→ **Task requirements**
Find every line in the records below that contains "helm", and copy it.

--- Recorded data Enclosed Below ---

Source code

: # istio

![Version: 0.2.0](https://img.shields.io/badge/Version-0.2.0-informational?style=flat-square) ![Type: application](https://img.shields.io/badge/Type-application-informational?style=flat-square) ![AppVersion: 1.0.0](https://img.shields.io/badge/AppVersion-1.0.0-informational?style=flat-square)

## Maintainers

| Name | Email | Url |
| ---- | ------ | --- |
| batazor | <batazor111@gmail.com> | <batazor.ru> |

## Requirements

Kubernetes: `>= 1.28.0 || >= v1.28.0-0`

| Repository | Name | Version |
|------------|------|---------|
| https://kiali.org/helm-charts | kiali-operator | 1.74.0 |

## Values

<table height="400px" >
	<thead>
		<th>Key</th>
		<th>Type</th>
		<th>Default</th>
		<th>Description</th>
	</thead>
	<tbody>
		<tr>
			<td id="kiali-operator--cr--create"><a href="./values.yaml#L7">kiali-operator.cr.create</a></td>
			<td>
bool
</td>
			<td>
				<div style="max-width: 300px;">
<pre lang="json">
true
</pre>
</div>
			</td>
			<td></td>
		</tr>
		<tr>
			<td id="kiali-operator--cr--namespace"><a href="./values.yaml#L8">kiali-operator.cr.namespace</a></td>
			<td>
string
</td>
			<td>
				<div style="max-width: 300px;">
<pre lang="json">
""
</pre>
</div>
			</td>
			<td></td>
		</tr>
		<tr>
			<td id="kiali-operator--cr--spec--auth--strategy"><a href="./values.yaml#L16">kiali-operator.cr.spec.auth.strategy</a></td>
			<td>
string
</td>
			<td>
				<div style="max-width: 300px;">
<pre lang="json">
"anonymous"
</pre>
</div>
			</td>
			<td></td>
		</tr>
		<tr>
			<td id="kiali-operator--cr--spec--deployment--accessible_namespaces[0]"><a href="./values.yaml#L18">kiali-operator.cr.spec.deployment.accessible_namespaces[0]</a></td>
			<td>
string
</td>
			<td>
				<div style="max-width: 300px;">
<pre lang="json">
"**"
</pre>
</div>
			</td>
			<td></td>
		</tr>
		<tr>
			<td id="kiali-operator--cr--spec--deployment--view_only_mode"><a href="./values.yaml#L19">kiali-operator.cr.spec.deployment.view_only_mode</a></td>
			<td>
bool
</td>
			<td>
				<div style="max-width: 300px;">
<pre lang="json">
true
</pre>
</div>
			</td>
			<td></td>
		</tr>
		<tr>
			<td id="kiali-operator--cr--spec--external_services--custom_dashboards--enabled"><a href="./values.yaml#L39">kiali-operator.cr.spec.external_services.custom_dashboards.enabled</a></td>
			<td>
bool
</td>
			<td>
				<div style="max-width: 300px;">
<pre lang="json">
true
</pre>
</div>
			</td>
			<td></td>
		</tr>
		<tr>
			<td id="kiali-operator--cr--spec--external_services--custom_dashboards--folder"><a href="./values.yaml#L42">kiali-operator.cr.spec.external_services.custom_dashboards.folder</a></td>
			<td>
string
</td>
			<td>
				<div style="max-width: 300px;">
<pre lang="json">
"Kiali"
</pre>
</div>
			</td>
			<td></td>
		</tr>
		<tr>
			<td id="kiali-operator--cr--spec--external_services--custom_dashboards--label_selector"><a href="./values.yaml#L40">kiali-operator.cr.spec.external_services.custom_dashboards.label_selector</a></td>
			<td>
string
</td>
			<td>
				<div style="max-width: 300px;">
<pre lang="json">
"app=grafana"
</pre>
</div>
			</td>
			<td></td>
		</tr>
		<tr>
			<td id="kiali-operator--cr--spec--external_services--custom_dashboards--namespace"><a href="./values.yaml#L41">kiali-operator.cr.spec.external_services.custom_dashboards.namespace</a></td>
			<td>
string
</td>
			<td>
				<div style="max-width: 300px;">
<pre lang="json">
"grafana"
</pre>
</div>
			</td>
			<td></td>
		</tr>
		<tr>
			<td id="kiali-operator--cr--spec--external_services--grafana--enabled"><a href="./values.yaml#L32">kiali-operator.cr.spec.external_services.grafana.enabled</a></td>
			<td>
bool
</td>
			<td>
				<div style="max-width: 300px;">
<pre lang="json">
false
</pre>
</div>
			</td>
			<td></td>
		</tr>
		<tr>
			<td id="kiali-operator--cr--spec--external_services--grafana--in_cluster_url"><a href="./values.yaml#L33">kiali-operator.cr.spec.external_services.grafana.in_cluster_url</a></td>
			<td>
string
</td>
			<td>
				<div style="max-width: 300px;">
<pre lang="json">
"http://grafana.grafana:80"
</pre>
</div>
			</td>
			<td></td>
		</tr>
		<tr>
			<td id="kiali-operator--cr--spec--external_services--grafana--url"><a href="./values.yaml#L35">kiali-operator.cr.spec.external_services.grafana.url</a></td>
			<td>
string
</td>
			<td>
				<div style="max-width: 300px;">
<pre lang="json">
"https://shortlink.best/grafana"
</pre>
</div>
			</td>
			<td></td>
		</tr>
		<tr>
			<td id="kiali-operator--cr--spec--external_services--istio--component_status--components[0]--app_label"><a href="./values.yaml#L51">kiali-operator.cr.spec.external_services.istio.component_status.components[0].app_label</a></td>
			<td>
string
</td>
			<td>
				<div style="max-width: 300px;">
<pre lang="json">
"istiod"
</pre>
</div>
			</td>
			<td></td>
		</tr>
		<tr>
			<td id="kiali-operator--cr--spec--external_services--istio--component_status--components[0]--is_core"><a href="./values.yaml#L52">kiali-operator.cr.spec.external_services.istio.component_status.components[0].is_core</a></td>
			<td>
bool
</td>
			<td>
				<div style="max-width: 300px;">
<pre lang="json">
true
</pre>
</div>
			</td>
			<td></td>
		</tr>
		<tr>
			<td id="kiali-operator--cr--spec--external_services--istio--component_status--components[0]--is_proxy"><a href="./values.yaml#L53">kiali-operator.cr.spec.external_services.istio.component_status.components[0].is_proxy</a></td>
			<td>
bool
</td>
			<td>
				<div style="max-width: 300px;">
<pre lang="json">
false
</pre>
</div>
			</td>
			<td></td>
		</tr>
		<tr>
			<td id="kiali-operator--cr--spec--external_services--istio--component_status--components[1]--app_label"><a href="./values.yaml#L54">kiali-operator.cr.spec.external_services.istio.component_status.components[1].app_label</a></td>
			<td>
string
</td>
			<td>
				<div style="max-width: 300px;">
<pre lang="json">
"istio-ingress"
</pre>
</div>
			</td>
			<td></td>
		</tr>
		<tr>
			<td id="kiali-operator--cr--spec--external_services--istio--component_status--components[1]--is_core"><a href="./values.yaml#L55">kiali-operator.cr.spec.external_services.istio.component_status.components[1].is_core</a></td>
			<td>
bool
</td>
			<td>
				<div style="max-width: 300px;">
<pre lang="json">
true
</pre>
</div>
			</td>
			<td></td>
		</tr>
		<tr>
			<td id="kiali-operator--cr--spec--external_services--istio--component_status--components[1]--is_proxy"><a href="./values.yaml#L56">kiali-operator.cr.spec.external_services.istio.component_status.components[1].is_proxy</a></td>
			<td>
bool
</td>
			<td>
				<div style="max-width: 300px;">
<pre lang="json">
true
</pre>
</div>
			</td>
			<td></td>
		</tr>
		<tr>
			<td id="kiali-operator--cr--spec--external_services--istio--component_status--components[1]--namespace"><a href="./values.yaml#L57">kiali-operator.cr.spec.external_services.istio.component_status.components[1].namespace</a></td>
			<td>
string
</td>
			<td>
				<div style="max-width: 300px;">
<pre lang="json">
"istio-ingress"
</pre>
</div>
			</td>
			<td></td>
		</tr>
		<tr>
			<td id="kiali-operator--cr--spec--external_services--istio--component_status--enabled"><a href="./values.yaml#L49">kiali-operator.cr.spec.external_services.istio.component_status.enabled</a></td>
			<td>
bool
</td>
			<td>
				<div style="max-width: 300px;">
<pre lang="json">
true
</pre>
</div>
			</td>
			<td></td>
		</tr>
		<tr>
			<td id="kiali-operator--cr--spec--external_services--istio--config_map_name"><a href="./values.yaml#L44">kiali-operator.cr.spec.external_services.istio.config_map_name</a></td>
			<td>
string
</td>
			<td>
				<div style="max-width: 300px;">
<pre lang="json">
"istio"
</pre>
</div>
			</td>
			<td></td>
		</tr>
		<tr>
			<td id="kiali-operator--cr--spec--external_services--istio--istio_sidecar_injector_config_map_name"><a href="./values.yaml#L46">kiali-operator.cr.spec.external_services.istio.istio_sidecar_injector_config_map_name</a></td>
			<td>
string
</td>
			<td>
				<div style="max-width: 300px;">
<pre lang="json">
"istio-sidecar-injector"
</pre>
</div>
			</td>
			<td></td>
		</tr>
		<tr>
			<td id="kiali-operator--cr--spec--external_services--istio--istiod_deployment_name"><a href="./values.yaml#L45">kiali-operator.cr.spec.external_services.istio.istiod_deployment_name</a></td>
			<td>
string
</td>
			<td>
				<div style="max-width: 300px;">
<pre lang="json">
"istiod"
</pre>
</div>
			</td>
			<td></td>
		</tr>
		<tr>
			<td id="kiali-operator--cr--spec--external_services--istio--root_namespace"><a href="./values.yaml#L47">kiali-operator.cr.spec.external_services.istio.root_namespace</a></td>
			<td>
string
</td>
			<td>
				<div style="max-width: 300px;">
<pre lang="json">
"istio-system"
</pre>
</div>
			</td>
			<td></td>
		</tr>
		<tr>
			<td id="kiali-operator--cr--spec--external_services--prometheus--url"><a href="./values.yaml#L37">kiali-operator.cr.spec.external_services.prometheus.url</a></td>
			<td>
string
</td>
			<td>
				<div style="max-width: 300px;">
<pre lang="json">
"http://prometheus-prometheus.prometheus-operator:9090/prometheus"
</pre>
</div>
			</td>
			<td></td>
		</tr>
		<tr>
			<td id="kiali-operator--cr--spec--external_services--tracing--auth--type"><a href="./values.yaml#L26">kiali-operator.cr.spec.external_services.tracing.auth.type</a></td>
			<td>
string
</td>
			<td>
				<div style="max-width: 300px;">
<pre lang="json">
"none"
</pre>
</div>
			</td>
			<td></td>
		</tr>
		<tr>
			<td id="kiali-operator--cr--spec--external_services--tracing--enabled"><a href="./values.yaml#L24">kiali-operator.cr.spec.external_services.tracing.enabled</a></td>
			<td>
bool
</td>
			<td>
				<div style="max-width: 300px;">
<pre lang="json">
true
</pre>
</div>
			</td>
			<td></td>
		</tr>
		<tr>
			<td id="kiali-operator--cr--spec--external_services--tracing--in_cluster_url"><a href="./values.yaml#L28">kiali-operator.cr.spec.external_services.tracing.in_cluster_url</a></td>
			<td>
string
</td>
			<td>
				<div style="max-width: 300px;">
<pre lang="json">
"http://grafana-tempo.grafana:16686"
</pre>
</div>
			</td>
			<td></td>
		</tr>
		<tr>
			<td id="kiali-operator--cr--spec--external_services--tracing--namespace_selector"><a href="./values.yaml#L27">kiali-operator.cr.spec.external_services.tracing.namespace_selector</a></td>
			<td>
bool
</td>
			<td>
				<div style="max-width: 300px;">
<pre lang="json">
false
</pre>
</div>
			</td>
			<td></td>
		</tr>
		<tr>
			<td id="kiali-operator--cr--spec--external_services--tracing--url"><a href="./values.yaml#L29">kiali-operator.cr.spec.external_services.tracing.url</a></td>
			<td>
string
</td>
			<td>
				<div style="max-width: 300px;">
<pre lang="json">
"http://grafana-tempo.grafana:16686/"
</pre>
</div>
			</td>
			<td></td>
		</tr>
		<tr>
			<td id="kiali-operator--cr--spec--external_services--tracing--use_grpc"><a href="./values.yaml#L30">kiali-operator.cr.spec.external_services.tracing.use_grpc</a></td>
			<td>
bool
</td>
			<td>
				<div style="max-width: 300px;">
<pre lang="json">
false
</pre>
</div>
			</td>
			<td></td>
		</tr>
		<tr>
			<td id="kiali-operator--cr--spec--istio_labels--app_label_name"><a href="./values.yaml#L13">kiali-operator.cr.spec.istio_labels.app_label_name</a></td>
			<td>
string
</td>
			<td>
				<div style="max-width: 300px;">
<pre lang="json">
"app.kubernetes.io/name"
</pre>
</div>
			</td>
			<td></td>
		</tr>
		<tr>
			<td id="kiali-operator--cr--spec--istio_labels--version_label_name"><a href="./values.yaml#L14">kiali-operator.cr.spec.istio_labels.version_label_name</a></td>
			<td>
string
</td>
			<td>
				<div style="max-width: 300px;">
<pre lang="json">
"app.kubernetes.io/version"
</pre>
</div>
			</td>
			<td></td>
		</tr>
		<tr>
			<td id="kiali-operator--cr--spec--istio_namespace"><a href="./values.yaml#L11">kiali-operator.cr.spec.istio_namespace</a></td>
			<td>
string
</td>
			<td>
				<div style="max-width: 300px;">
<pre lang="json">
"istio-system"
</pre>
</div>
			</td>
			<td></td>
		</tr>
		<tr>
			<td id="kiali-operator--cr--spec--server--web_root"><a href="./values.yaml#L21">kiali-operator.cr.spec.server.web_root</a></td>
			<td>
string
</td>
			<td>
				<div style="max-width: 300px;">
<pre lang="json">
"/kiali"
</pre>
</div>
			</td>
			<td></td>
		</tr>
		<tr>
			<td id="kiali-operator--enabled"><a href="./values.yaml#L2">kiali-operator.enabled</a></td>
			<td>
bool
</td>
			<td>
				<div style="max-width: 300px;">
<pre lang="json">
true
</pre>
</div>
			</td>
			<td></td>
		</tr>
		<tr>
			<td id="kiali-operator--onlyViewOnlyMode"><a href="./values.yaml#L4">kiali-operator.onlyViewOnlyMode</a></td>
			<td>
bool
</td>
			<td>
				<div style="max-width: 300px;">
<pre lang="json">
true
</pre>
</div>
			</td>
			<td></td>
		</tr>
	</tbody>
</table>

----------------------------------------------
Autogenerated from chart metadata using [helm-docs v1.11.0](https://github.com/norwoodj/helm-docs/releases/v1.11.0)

--- End of Enclosed Recorded data ---

→ **Output**
| https://kiali.org/helm-charts | kiali-operator | 1.74.0 |
Autogenerated from chart metadata using [helm-docs v1.11.0](https://github.com/norwoodj/helm-docs/releases/v1.11.0)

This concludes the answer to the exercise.